**STORED DATA**.
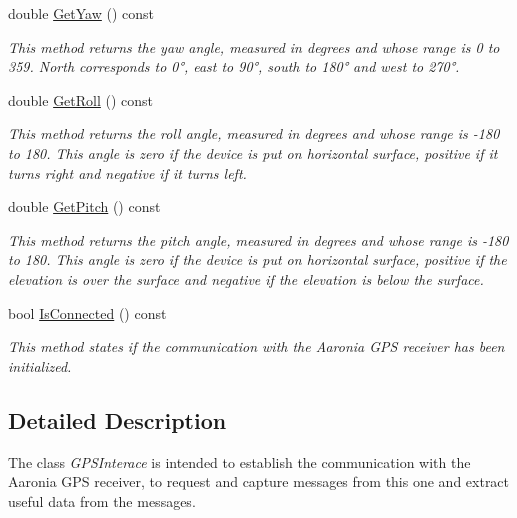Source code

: \begin{DoxyCompactItemize}
\mbox{\label{classGPSInterface_a5443691a26eb05587190cf631ffbcec3}} 
double \hyperlink{classGPSInterface_a5443691a26eb05587190cf631ffbcec3}{Get\+Yaw} () const
\begin{DoxyCompactList}\small\item\em This method returns the yaw angle, measured in degrees and whose range is 0 to 359. North corresponds to 0°, east to 90°, south to 180° and west to 270°. \end{DoxyCompactList}\item 
\mbox{\label{classGPSInterface_a5cb902ccc2165294b4dacc7f660dcb5a}} 
double \hyperlink{classGPSInterface_a5cb902ccc2165294b4dacc7f660dcb5a}{Get\+Roll} () const
\begin{DoxyCompactList}\small\item\em This method returns the roll angle, measured in degrees and whose range is -\/180 to 180. This angle is zero if the device is put on horizontal surface, positive if it turns right and negative if it turns left. \end{DoxyCompactList}\item 
\mbox{\label{classGPSInterface_a27f5655d78068177d901933528f3ac6f}} 
double \hyperlink{classGPSInterface_a27f5655d78068177d901933528f3ac6f}{Get\+Pitch} () const
\begin{DoxyCompactList}\small\item\em This method returns the pitch angle, measured in degrees and whose range is -\/180 to 180. This angle is zero if the device is put on horizontal surface, positive if the elevation is over the surface and negative if the elevation is below the surface. \end{DoxyCompactList}\item 
\mbox{\label{classGPSInterface_a568715247cbcfa261d68a030df7bd1ef}} 
bool \hyperlink{classGPSInterface_a568715247cbcfa261d68a030df7bd1ef}{Is\+Connected} () const
\begin{DoxyCompactList}\small\item\em This method states if the communication with the Aaronia G\+PS receiver has been initialized. \end{DoxyCompactList}\end{DoxyCompactItemize}


\subsection{Detailed Description}
The class {\itshape G\+P\+S\+Interace} is intended to establish the communication with the Aaronia G\+PS receiver, to request and capture messages from this one and extract useful data from the messages. 

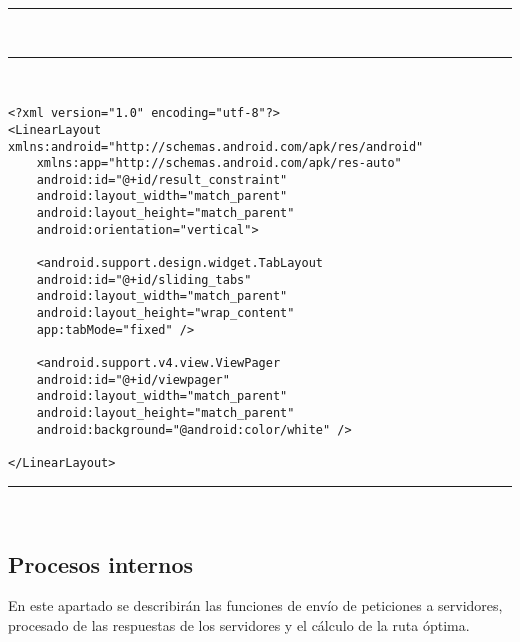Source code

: \noindent\rule[-1ex]{\textwidth}{1pt}\\
\newpage
\noindent\rule[-1ex]{\textwidth}{1pt}\\
\begin{lstlisting}[caption=Código XML de la vista con tabs.]
<?xml version="1.0" encoding="utf-8"?>
<LinearLayout xmlns:android="http://schemas.android.com/apk/res/android"
	xmlns:app="http://schemas.android.com/apk/res-auto"
	android:id="@+id/result_constraint"
	android:layout_width="match_parent"
	android:layout_height="match_parent"
	android:orientation="vertical">

	<android.support.design.widget.TabLayout
	android:id="@+id/sliding_tabs"
	android:layout_width="match_parent"
	android:layout_height="wrap_content"
	app:tabMode="fixed" />
	
	<android.support.v4.view.ViewPager
	android:id="@+id/viewpager"
	android:layout_width="match_parent"
	android:layout_height="match_parent"
	android:background="@android:color/white" />

</LinearLayout>
\end{lstlisting}
\noindent\rule[-1ex]{\textwidth}{1pt}\\

\subsection[Procesos internos]{Procesos internos}
En este apartado se describirán las funciones de envío de peticiones a servidores, procesado de las respuestas de los servidores y el cálculo de la ruta óptima.
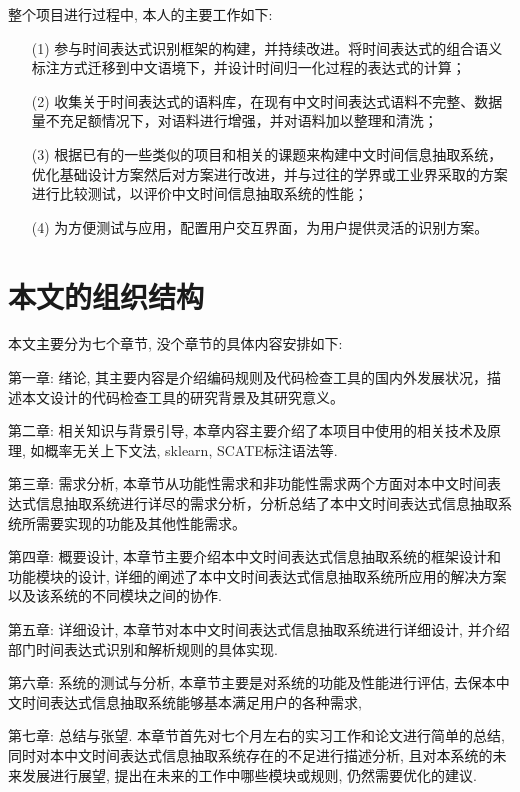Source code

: 整个项目进行过程中, 本人的主要工作如下:
\begin{enumerate}
    \item[(1)] 参与时间表达式识别框架的构建，并持续改进。将时间表达式的组合语义标注方式迁移到中文语境下，并设计时间归一化过程的表达式的计算；
    \item[(2)] 收集关于时间表达式的语料库，在现有中文时间表达式语料不完整、数据量不充足额情况下，对语料进行增强，并对语料加以整理和清洗；
    \item[(3)] 根据已有的一些类似的项目和相关的课题来构建中文时间信息抽取系统，优化基础设计方案然后对方案进行改进，并与过往的学界或工业界采取的方案进行比较测试，以评价中文时间信息抽取系统的性能；
    \item[(4)] 为方便测试与应用，配置用户交互界面，为用户提供灵活的识别方案。
\end{enumerate}


\section{本文的组织结构}

本文主要分为七个章节, 没个章节的具体内容安排如下:

第一章: 绪论, 其主要内容是介绍编码规则及代码检查工具的国内外发展状况，描述本文设计的代码检查工具的研究背景及其研究意义。

第二章: 相关知识与背景引导, 本章内容主要介绍了本项目中使用的相关技术及原理, 如概率无关上下文法, sklearn, SCATE标注语法等.

第三章: 需求分析, 本章节从功能性需求和非功能性需求两个方面对本中文时间表达式信息抽取系统进行详尽的需求分析，分析总结了本中文时间表达式信息抽取系统所需要实现的功能及其他性能需求。

第四章: 概要设计, 本章节主要介绍本中文时间表达式信息抽取系统的框架设计和功能模块的设计, 详细的阐述了本中文时间表达式信息抽取系统所应用的解决方案以及该系统的不同模块之间的协作.

第五章: 详细设计, 本章节对本中文时间表达式信息抽取系统进行详细设计, 并介绍部门时间表达式识别和解析规则的具体实现.

第六章: 系统的测试与分析, 本章节主要是对系统的功能及性能进行评估, 去保本中文时间表达式信息抽取系统能够基本满足用户的各种需求,

第七章: 总结与张望. 本章节首先对七个月左右的实习工作和论文进行简单的总结, 同时对本中文时间表达式信息抽取系统存在的不足进行描述分析, 且对本系统的未来发展进行展望, 提出在未来的工作中哪些模块或规则, 仍然需要优化的建议.



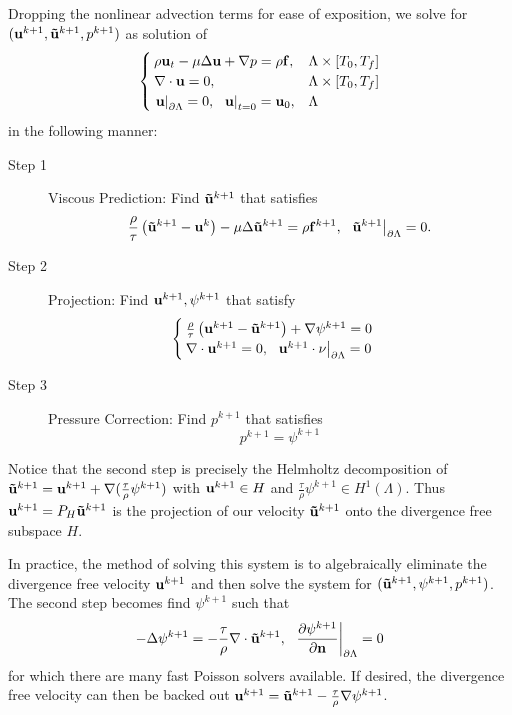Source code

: \documentclass[letterpaper]{erdc}
\begin{document}
Dropping the nonlinear advection terms for ease of exposition, we solve for
$(\textbf{u}^{k+1}, \mathbf{\tilde{u}}^{k+1}, p^{k+1})$ as solution of
\begin{equation}
\begin{cases}
  \rho\textbf{u}_t - \mu\Delta\textbf{u} + \nabla p = \rho\mathbf{f},& \Lambda\times[T_0,T_f]\\
  \nabla\cdot \textbf{u} = 0,& \Lambda\times[T_0,T_f]\\
  \left.\textbf{u}\right|_{\partial\Lambda} = 0,\hspace{2mm} \left.\textbf{u}\right|_{t=0} = \textbf{u}_0,& \Lambda
\end{cases}
\end{equation}
in the following manner:
\begin{description}
  \item[Step 1] Viscous Prediction:  Find $\mathbf{\tilde{u}}^{k+1}$ that satisfies
  \begin{equation}
    \frac{\rho}{\tau}\left(\mathbf{\tilde{u}}^{k+1} - \textbf{u}^{k} \right) - \mu \Delta \mathbf{\tilde{u}}^{k+1} = \rho\mathbf{f}^{k+1},  \hspace{2mm} \left.\mathbf{\tilde{u}}^{k+1}\right|_{\partial\Lambda} = 0.
  \end{equation}
  
  \item[Step 2] Projection:  Find $\textbf{u}^{k+1}, \psi^{k+1}$ that satisfy
  \begin{equation}
    \begin{cases}
    \frac{\rho}{\tau}\left(\textbf{u}^{k+1} - \mathbf{\tilde{u}}^{k+1} \right) + \nabla \psi^{k+1} = 0 \\
    \nabla\cdot \textbf{u}^{k+1} = 0, \hspace{2mm} \left.\textbf{u}^{k+1}\cdot\nu\right|_{\partial\Lambda} = 0
    \end{cases}
  \end{equation}
  
  \item[Step 3] Pressure Correction: Find $p^{k+1}$ that satisfies
  \begin{equation}
    p^{k+1} = \psi^{k+1}
  \end{equation} 
\end{description}

Notice that the second step is precisely the Helmholtz decomposition of
$\mathbf{\tilde{u}}^{k+1} = \textbf{u}^{k+1} + \nabla(\frac{\tau}{\rho} \psi^{k+1})$ with
$\textbf{u}^{k+1}\in H$ and $\frac{\tau}{\rho}\psi^{k+1}\in H^1(\Lambda)$.  Thus
$\textbf{u}^{k+1} = P_{H}\mathbf{\tilde{u}}^{k+1}$ is the projection of our velocity $\mathbf{\tilde{u}}^{k+1}$ onto
the divergence free subspace $H$.

In practice, the method of solving this system is to algebraically eliminate
the divergence free velocity $\textbf{u}^{k+1}$ and then solve the system for
$(\mathbf{\tilde{u}}^{k+1},\psi^{k+1}, p^{k+1})$.  The second step becomes find $\psi^{k+1}$
such that
\begin{equation}
  -\Delta\psi^{k+1} = -\frac{\tau}{\rho} \nabla\cdot \mathbf{\tilde{u}}^{k+1}, \hspace{2mm} \left.\frac{\partial \psi^{k+1}}{\partial\textbf{n}}\right|_{\partial\Lambda} = 0
\end{equation}
for which there are many fast Poisson solvers available. If desired, the
divergence free velocity can then be backed out
$\textbf{u}^{k+1} = \mathbf{\tilde{u}}^{k+1} -\frac{\tau}{\rho} \nabla\psi^{k+1}$.
\end{document}
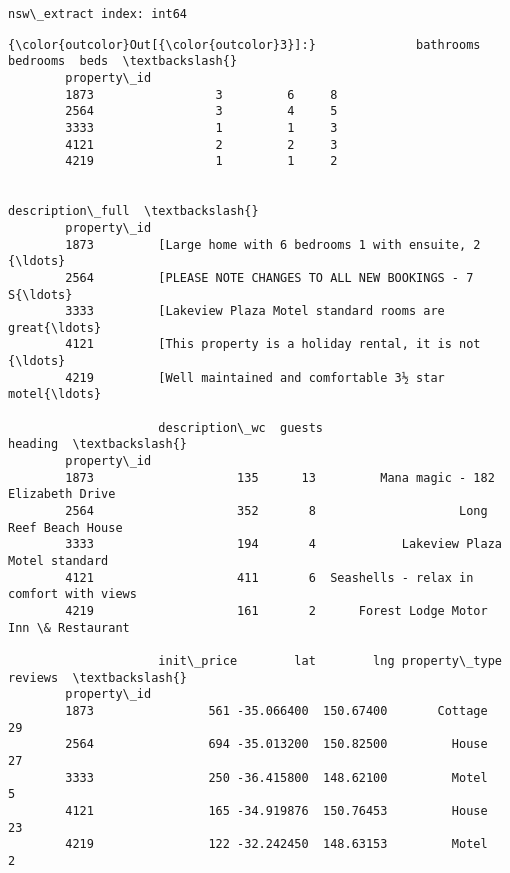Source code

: \documentclass[11pt]{article}
\begin{document}
    \begin{Verbatim}[commandchars=\\\{\}]
nsw\_extract index: int64

    \end{Verbatim}

\begin{Verbatim}[commandchars=\\\{\}]
{\color{outcolor}Out[{\color{outcolor}3}]:}              bathrooms  bedrooms  beds  \textbackslash{}
        property\_id                              
        1873                 3         6     8   
        2564                 3         4     5   
        3333                 1         1     3   
        4121                 2         2     3   
        4219                 1         1     2   
        
                                                      description\_full  \textbackslash{}
        property\_id                                                      
        1873         [Large home with 6 bedrooms 1 with ensuite, 2 {\ldots}   
        2564         [PLEASE NOTE CHANGES TO ALL NEW BOOKINGS - 7 S{\ldots}   
        3333         [Lakeview Plaza Motel standard rooms are great{\ldots}   
        4121         [This property is a holiday rental, it is not {\ldots}   
        4219         [Well maintained and comfortable 3½ star motel{\ldots}   
        
                     description\_wc  guests                                  heading  \textbackslash{}
        property\_id                                                                    
        1873                    135      13         Mana magic - 182 Elizabeth Drive   
        2564                    352       8                    Long Reef Beach House   
        3333                    194       4            Lakeview Plaza Motel standard   
        4121                    411       6  Seashells - relax in comfort with views   
        4219                    161       2      Forest Lodge Motor Inn \& Restaurant   
        
                     init\_price        lat        lng property\_type  reviews  \textbackslash{}
        property\_id                                                            
        1873                561 -35.066400  150.67400       Cottage       29   
        2564                694 -35.013200  150.82500         House       27   
        3333                250 -36.415800  148.62100         Motel        5   
        4121                165 -34.919876  150.76453         House       23   
        4219                122 -32.242450  148.63153         Motel        2   
        

\end{Verbatim}
\end{document}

**WHAT IS NEEDED**. Lines containing the word "then" are to be located in the entries and copied.

**SOLUTION FOR THIS TASK**.
the divergence free velocity $\textbf{u}^{k+1}$ and then solve the system for
divergence free velocity can then be backed out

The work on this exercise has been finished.